« Maintenant, certains réfléchissent à deux fois avant de tweeter... »

En Espagne, l’espace dédié à l’expression des opinions, particulièrement sur Internet, se réduit à vue d’œil. Des journalistes, des musiciens et des personnes ordinaires qui publient des commentaires sur les réseaux sociaux sont condamnés à des amendes, voire à des peines de prison, au titre d’une loi antiterroriste dangereusement floue. Désormais, de plus en plus de personnes hésitent à tenir des propos qui pourraient susciter des polémiques politiques ou être considérés comme choquants.
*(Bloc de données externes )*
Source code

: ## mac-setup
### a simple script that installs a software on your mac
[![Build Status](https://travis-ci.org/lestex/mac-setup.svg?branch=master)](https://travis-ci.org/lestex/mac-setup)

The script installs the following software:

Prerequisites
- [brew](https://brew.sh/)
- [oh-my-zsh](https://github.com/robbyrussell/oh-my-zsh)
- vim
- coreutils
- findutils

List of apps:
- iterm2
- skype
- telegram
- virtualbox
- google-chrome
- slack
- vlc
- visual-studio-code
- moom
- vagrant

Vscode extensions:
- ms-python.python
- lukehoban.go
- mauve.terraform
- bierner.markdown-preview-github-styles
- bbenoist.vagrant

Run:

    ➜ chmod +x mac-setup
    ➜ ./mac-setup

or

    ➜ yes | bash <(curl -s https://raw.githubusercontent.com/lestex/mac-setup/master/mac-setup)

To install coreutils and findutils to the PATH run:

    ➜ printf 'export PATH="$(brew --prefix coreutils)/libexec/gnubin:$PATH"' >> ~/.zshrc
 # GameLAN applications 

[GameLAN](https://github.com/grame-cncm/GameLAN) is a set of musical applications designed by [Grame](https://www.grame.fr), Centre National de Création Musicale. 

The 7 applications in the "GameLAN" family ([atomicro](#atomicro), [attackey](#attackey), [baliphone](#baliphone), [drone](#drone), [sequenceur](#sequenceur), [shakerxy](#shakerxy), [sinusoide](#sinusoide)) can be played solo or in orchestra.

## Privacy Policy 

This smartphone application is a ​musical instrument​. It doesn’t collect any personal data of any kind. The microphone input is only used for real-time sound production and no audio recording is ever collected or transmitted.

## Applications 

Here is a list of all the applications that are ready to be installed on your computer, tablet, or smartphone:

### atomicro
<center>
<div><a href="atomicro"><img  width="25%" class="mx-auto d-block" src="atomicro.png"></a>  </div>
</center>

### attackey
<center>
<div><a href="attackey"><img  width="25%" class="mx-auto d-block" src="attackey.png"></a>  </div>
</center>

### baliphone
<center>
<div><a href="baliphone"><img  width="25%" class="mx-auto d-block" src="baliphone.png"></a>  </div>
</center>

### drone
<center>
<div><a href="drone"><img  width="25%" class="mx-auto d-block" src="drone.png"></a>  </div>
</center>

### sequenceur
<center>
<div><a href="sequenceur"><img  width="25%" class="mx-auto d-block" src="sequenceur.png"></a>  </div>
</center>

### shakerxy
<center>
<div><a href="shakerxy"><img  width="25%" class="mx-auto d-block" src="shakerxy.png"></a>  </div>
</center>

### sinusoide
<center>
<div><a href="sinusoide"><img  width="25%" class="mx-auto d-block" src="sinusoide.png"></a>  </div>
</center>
En Espagne, les menaces pour la liberté d’expression ne sont pas un sujet de plaisanterie. Demandez à Cassandra Vera. En 2016, cette femme transgenre de 22 ans originaire de Murcie et étudiante en histoire a été arrêtée pour avoir publié sur Twitter des plaisanteries au sujet de l’amiral Luis Carrero Blanco, chef du gouvernement franquiste, tué en 1973 dans un attentat à l’explosif revendiqué par l’ETA, qui avait projeté sa voiture dans les airs. « L’ETA avait non seulement une politique concernant les voitures officielles, mais aussi un programme spatial », avait-elle écrit sur le ton de la plaisanterie.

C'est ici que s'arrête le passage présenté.